Plato in Laws, offers a view of definition that differs from the Socratic dichotomy of axiom and essence. Plato argues that there is the thing as it exists, there is the definition of that thing (as ascribed by human beings) and there is the name of a thing (Plato [no date given, Laws, ₴895d, line 4). This differs from Socrates. Dialectic is the path to the truth and at the center of the dialectic is definition and so for Socrates, the ability to define is the ability to know the truth about something. Plato seems to suggest that there can be a truth about something, the thing as it exists, without requiring a definition.

Aristotle even seems to be suspicious of definition. In Eudemian Ethics, he engages in a discussion of the concept of good. He states, “'good' has many senses, in fact as many as 'being.' For the term 'is,' as it has been analyzed in other works, signifies now substance, now quality, now quantity, now time, and in addition to these meanings it consists now in undergoing change and now in causing it" (Aristotle, Eudemian Ethics, ₴1217b.2, line 6). Aristotle argues that there is a plethora of goodness, depending upon that which we are ascribing said quality. It is here that Socratic definition falls short for Aristotle. Definition, whether axiomatic or essential, can only be applied in a limited instance e.g. the essence of goodness is different for kisses, music and nature. Aristotle therefore prefers to philosophize about such concepts as goodness as Forms.




Comments (2)

Kelly Elmore said

at 12:36 pm on Sep 28, 2009

I know that the Greeks used genus and species to talk about definitions. Genus being the larger group the defined item belongs to (the things that are similar), and the species being the things that make the defined item different (the distinctions). This seems important, as a large part of being able to make fine distinctions between things is being able to see which things are similar enough to be separated only by find distinctions. Plato talks about genus i in _Phaedrus_ at 263C: "he must not be mistaken about his subject; he must have a sharp eye for the class to which whatever he is about to discuss belongs." So before the dialectic method of finding distinctions (species-finding) can begin, the genus must be known. Hope this helps a bit.

Sam Perry said

at 9:52 pm on Sep 28, 2009

This entry on definition really calls to mind how in debted later philosophers and theorist are to Plato and Aristotle. Kenneth Burke deals with defintions being socially constructed through idea of consubstantiality.

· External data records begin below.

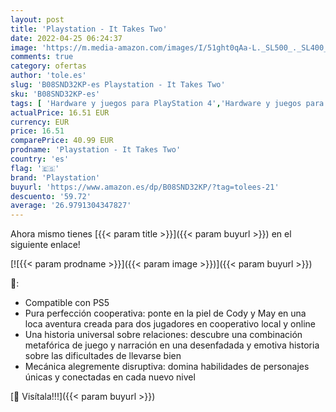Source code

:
 ```yaml
---
layout: post
title: 'Playstation - It Takes Two'
date: 2022-04-25 06:24:37
image: 'https://m.media-amazon.com/images/I/51ght0qAa-L._SL500_._SL400_.jpg'
comments: true
category: ofertas
author: 'tole.es'
slug: 'B08SND32KP-es Playstation - It Takes Two'
sku: 'B08SND32KP-es'
tags: [ 'Hardware y juegos para PlayStation 4','Hardware y juegos para PlayStation 5','Juegos para PlayStation 4','Juegos para PlayStation 5','Videojuegos','playstation','🇪🇸', ]
actualPrice: 16.51 EUR
currency: EUR
price: 16.51
comparePrice: 40.99 EUR
prodname: 'Playstation - It Takes Two'
country: 'es'
flag: '🇪🇸'
brand: 'Playstation'
buyurl: 'https://www.amazon.es/dp/B08SND32KP/?tag=tolees-21'
descuento: '59.72'
average: '26.9791304347827'
---
```


Ahora mismo tienes [{{< param title >}}]({{< param buyurl >}}) en el siguiente enlace!

[![{{< param prodname >}}]({{< param image >}})]({{< param buyurl >}})

🔎:

- Compatible con PS5
- Pura perfección cooperativa: ponte en la piel de Cody y May en una loca aventura creada para dos jugadores en cooperativo local y online
- Una historia universal sobre relaciones: descubre una combinación metafórica de juego y narración en una desenfadada y emotiva historia sobre las dificultades de llevarse bien
- Mecánica alegremente disruptiva: domina habilidades de personajes únicas y conectadas en cada nuevo nivel

[🛒 Visítala!!!]({{< param buyurl >}})
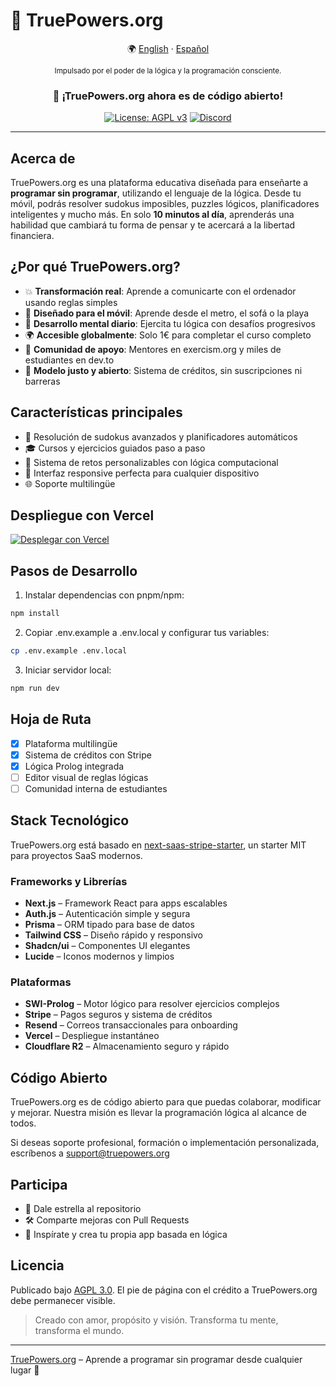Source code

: # 🧠 TruePowers.org

<div align="center">

🌍 [English](README.md) · [Español](README.es.md)

<sup>Impulsado por el poder de la lógica y la programación consciente.</sup>

### 🎉 ¡TruePowers.org ahora es de código abierto!

[![License: AGPL v3](https://img.shields.io/badge/License-AGPL%20v3-blue.svg)](https://www.gnu.org/licenses/agpl-3.0)
[![Discord](https://img.shields.io/discord/1261197667053207608?color=7289da&label=Discord&logo=discord&logoColor=ffffff)](https://discord.gg/vdqwAcp7mf)

</div>

---

## Acerca de

TruePowers.org es una plataforma educativa diseñada para enseñarte a **programar sin programar**, utilizando el lenguaje de la lógica. Desde tu móvil, podrás resolver sudokus imposibles, puzzles lógicos, planificadores inteligentes y mucho más. En solo **10 minutos al día**, aprenderás una habilidad que cambiará tu forma de pensar y te acercará a la libertad financiera.

## ¿Por qué TruePowers.org?

- 💥 **Transformación real**: Aprende a comunicarte con el ordenador usando reglas simples
- 📱 **Diseñado para el móvil**: Aprende desde el metro, el sofá o la playa
- 🧠 **Desarrollo mental diario**: Ejercita tu lógica con desafíos progresivos
- 🌍 **Accesible globalmente**: Solo 1€ para completar el curso completo
- 🤝 **Comunidad de apoyo**: Mentores en exercism.org y miles de estudiantes en dev.to
- 🌈 **Modelo justo y abierto**: Sistema de créditos, sin suscripciones ni barreras

## Características principales

- 🧩 Resolución de sudokus avanzados y planificadores automáticos
- 🎓 Cursos y ejercicios guiados paso a paso
- 🧠 Sistema de retos personalizables con lógica computacional
- 📱 Interfaz responsive perfecta para cualquier dispositivo
- 🌐 Soporte multilingüe

## Despliegue con Vercel

[![Desplegar con Vercel](https://vercel.com/button)](https://vercel.com/new/clone?repository-url=https%3A%2F%2Fgithub.com%2Fjcarpio%2Fprolog-dream)

## Pasos de Desarrollo

1. Instalar dependencias con pnpm/npm:
```bash
npm install
```
2. Copiar .env.example a .env.local y configurar tus variables:
```bash
cp .env.example .env.local
```
3. Iniciar servidor local:
```bash
npm run dev
```

## Hoja de Ruta

- [x] Plataforma multilingüe
- [x] Sistema de créditos con Stripe
- [x] Lógica Prolog integrada
- [ ] Editor visual de reglas lógicas
- [ ] Comunidad interna de estudiantes

## Stack Tecnológico

TruePowers.org está basado en [next-saas-stripe-starter](https://github.com/mickasmt/next-saas-stripe-starter), un starter MIT para proyectos SaaS modernos.

### Frameworks y Librerías
- **Next.js** – Framework React para apps escalables
- **Auth.js** – Autenticación simple y segura
- **Prisma** – ORM tipado para base de datos
- **Tailwind CSS** – Diseño rápido y responsivo
- **Shadcn/ui** – Componentes UI elegantes
- **Lucide** – Iconos modernos y limpios

### Plataformas
- **SWI-Prolog** – Motor lógico para resolver ejercicios complejos
- **Stripe** – Pagos seguros y sistema de créditos
- **Resend** – Correos transaccionales para onboarding
- **Vercel** – Despliegue instantáneo
- **Cloudflare R2** – Almacenamiento seguro y rápido

## Código Abierto

TruePowers.org es de código abierto para que puedas colaborar, modificar y mejorar. Nuestra misión es llevar la programación lógica al alcance de todos.

Si deseas soporte profesional, formación o implementación personalizada, escríbenos a support@truepowers.org

## Participa

- 🌟 Dale estrella al repositorio
- 🛠️ Comparte mejoras con Pull Requests
- 🧠 Inspírate y crea tu propia app basada en lógica

## Licencia

Publicado bajo [AGPL 3.0](./LICENSE.md). El pie de página con el crédito a TruePowers.org debe permanecer visible.

> Creado con amor, propósito y visión. Transforma tu mente, transforma el mundo.

---

[TruePowers.org](https://truepowers.org) – Aprende a programar sin programar desde cualquier lugar 🚀


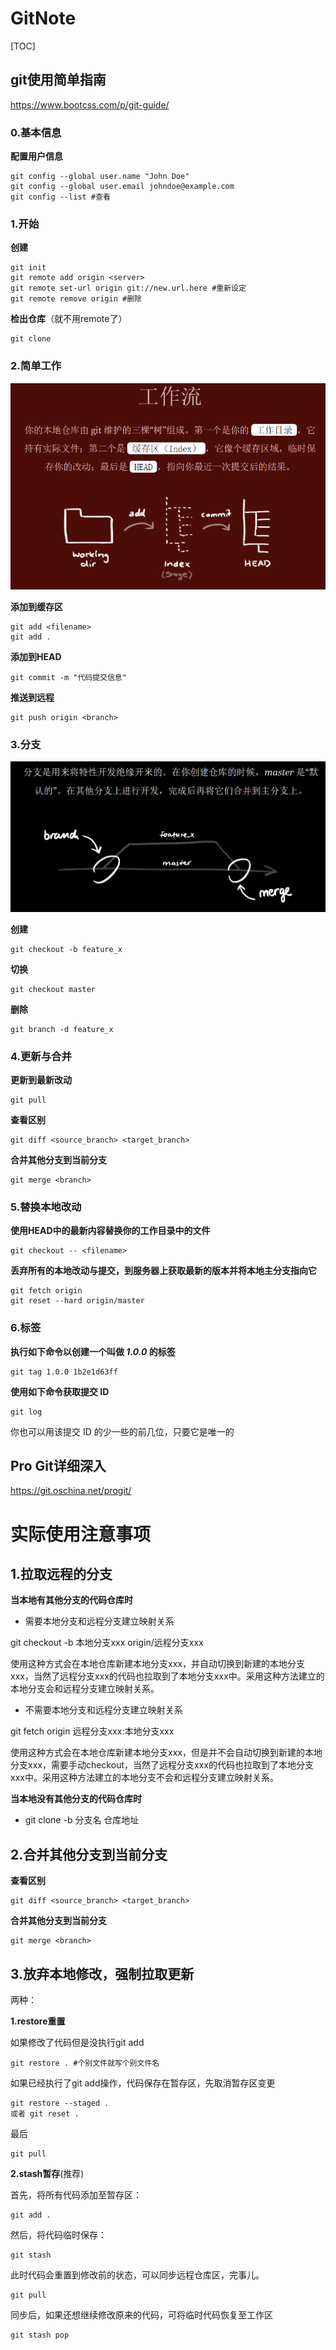 # GitNote

[TOC]

## git使用简单指南

https://www.bootcss.com/p/git-guide/

### 0.基本信息

**配置用户信息**

```
git config --global user.name "John Doe"
git config --global user.email johndoe@example.com
git config --list #查看
```



### 1.开始

**创建**

```
git init
git remote add origin <server>
git remote set-url origin git://new.url.here #重新设定
git remote remove origin #删除
```

**检出仓库**（就不用remote了）

```
git clone
```

### 2.简单工作

![image-20210810153925370](GitNote.assets/image-20210810153925370.png)

**添加到缓存区**

```
git add <filename>
git add .
```

**添加到HEAD**

```
git commit -m "代码提交信息"
```

**推送到远程**

```
git push origin <branch>
```

### 3.分支

![image-20210810154819264](GitNote.assets/image-20210810154819264.png)

**创建**

```
git checkout -b feature_x
```

**切换**

```
git checkout master
```

**删除**

```
git branch -d feature_x
```

### 4.更新与合并

**更新到最新改动**

```
git pull
```

**查看区别**

```
git diff <source_branch> <target_branch>
```

**合并其他分支到当前分支**

```
git merge <branch>
```

### 5.替换本地改动

**使用HEAD中的最新内容替换你的工作目录中的文件**

```
git checkout -- <filename>
```

**丢弃所有的本地改动与提交，到服务器上获取最新的版本并将本地主分支指向它**

```
git fetch origin
git reset --hard origin/master
```

### 6.标签

**执行如下命令以创建一个叫做 *1.0.0* 的标签**

```
git tag 1.0.0 1b2e1d63ff
```

**使用如下命令获取提交 ID**

```
git log
```

你也可以用该提交 ID 的少一些的前几位，只要它是唯一的

## Pro Git详细深入

https://git.oschina.net/progit/

# 实际使用注意事项

## 1.拉取远程的分支

**当本地有其他分支的代码仓库时**

* 需要本地分支和远程分支建立映射关系

git checkout -b 本地分支xxx  origin/远程分支xxx

使用这种方式会在本地仓库新建本地分支xxx，并自动切换到新建的本地分支xxx，当然了远程分支xxx的代码也拉取到了本地分支xxx中。采用这种方法建立的本地分支会和远程分支建立映射关系。

* 不需要本地分支和远程分支建立映射关系

git fetch origin 远程分支xxx:本地分支xxx

使用这种方式会在本地仓库新建本地分支xxx，但是并不会自动切换到新建的本地分支xxx，需要手动checkout，当然了远程分支xxx的代码也拉取到了本地分支xxx中。采用这种方法建立的本地分支不会和远程分支建立映射关系。

**当本地没有其他分支的代码仓库时**

* git clone -b 分支名 仓库地址

## 2.合并其他分支到当前分支

**查看区别**

```
git diff <source_branch> <target_branch>
```

**合并其他分支到当前分支**

```
git merge <branch>
```

## 3.放弃本地修改，强制拉取更新

两种：

**1.restore重置**

如果修改了代码但是没执行git add

```
git restore . #个别文件就写个别文件名
```

如果已经执行了git add操作，代码保存在暂存区，先取消暂存区变更

```
git restore --staged .
或者 git reset .
```

最后

```
git pull
```

**2.stash暂存**(推荐)

首先，将所有代码添加至暂存区：

```
git add .
```

然后，将代码临时保存：

```
git stash
```

此时代码会重置到修改前的状态，可以同步远程仓库区，完事儿。

```
git pull
```

同步后，如果还想继续修改原来的代码，可将临时代码恢复至工作区

```
git stash pop
```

Mikhail Bakhtin's idea of heteroglossia in The Dialogic Imagination mirrors the Aristotelean ideas about the multiplicity and room for movement in the defintion making process. Of course, Derrida relies heavily on Plato to formulate his ideas about discourse and the play in meaning. To my mind the continued discussion of definition in the work of late modern and structural thinkers, post structural and post modern thinkers indicates the difficulty of the subject, and particularly the difficulty of creating precise definitions through language.